STRENGTHENING OF THE PERSONAL INFORMATION PROTECTION ACT: KEY ISSUES

I. BACKGROUND

Public concern over data security has been deepening due to recent large-scale personal information breaches across various industries. Accordingly, calls have grown louder for strengthening corporate accountability and enhancing the effectiveness of sanctions.

Reflecting these demands, the amendment to the Personal Information Protection Act (the "PIPA") was passed at the National Assembly plenary session on February 12, 2026.  The amendment centers on strengthening the independence of the CPO (Chief Privacy Officer), mandating personal information protection certification, reforming the penalty surcharge system, and expanding remedies for data subjects' rights.


II. KEY AMENDMENTS

1. Establishing a Personal Information Management System Centered on the Business Owner or Representative and the CPO

The amendment imposes effective management obligations on the business owner or representative as the party bearing ultimate responsibility for the processing and protection of personal information, while simultaneously strengthening the role of the CPO.

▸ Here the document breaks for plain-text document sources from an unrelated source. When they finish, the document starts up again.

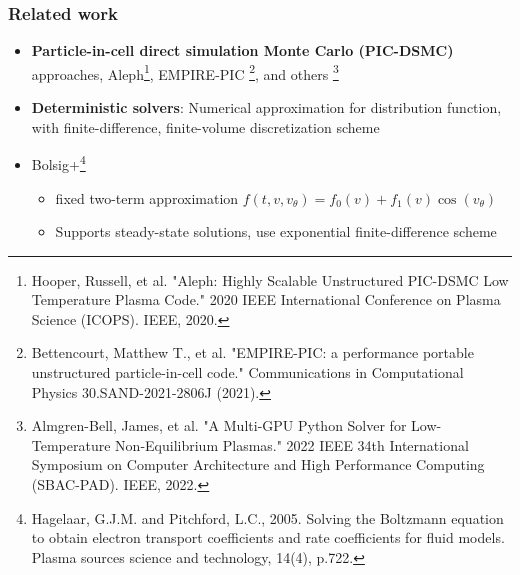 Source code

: \documentclass[mathserif, aspectratio=169]{beamer}
\newcommand{\vtheta}{{v_{\theta}}}
\begin{document}
\begin{frame}
	\frametitle{Related work}
	\begin{itemize}
		\item \textbf{Particle-in-cell direct simulation Monte Carlo (PIC-DSMC)} approaches, Aleph\footnote[frame]{\tiny Hooper, Russell, et al. "Aleph: Highly Scalable Unstructured PIC-DSMC Low Temperature Plasma Code." 2020 IEEE International Conference on Plasma Science (ICOPS). IEEE, 2020.}, EMPIRE-PIC \footnote[frame]{\tiny Bettencourt, Matthew T., et al. "EMPIRE-PIC: a performance portable unstructured particle-in-cell code." Communications in Computational Physics 30.SAND-2021-2806J (2021).}, and others \footnote[frame]{ \tiny Almgren-Bell, James, et al. "A Multi-GPU Python Solver for Low-Temperature Non-Equilibrium Plasmas." 2022 IEEE 34th International Symposium on Computer Architecture and High Performance Computing (SBAC-PAD). IEEE, 2022.}
		\item \textbf{Deterministic solvers}: Numerical approximation for distribution function, with finite-difference, finite-volume discretization scheme
		\item Bolsig+\footnote[frame]{\tiny Hagelaar, G.J.M. and Pitchford, L.C., 2005. Solving the Boltzmann equation to obtain electron transport coefficients and rate coefficients for fluid models. Plasma sources science and technology, 14(4), p.722.}
		\begin{itemize}
			\item fixed two-term approximation $f(t, v, \vtheta) = f_0(v) + f_1(v) \cos(\vtheta)$
			\item Supports steady-state solutions, use exponential finite-difference scheme
		\end{itemize}
	\end{itemize}
\end{frame}
\end{document}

  • Codification of the business owner's or representative's management obligations: The business owner or representative of a data controller shall, as the party bearing ultimate responsibility for the safe processing of personal information and the protection of data subjects' rights, take comprehensive management measures including securing the necessary human resources and budget for personal information protection (newly added Article 30-3).
  • Strengthening the CPO's role and authority: Data controllers meeting certain criteria must obtain a resolution from the board of directors when designating, changing, or removing a CPO, and must report such actions to the Personal Information Protection Commission (PIPC).  The CPO will have the authority to manage professional personnel and secure budgets necessary for personal information protection, and shall be obligated to report key matters to the business owner/representative and the board of directors (amended Article 31).

2. Mandatory Personal Information Protection Certification

Under the current PIPA, the PIPC may certify that a series of measures related to the processing and protection of personal information by data controllers complies with the law.  This amendment goes a step further by requiring data controllers, whose revenue and scale of personal information processing reach certain thresholds, to obtain the personal information protection certification mandatorily.  The purpose of mandatory certification is to enhance the reliability and safety of personal information management systems (amended Article 32-2).

3. Expansion of Breach Notification Scope and Introduction of Breach Possibility Notification

Previously, PIPA used the abbreviated term "breach, etc." to refer only to "loss, theft, and leakage," limiting notification obligations to cases where personal information was lost, stolen, or leaked.  Under this amendment, the scope of "breach, etc." has been expanded to include forgery, alteration, and destruction, thereby expanding the scope of incidents that trigger notification requirements to the affected data subjects (amended Article 34, Paragraph 1).

Additionally, with the introduction of the breach possibility notification system, data controllers must, upon becoming aware that there is a possibility of a breach as prescribed by the Presidential Decree — considering the type of personal information, the impact on data subjects, and the degree of breach risk — promptly notify all data subjects of the potential breach and provide information to minimize harm (amended Article 34, Paragraph 2).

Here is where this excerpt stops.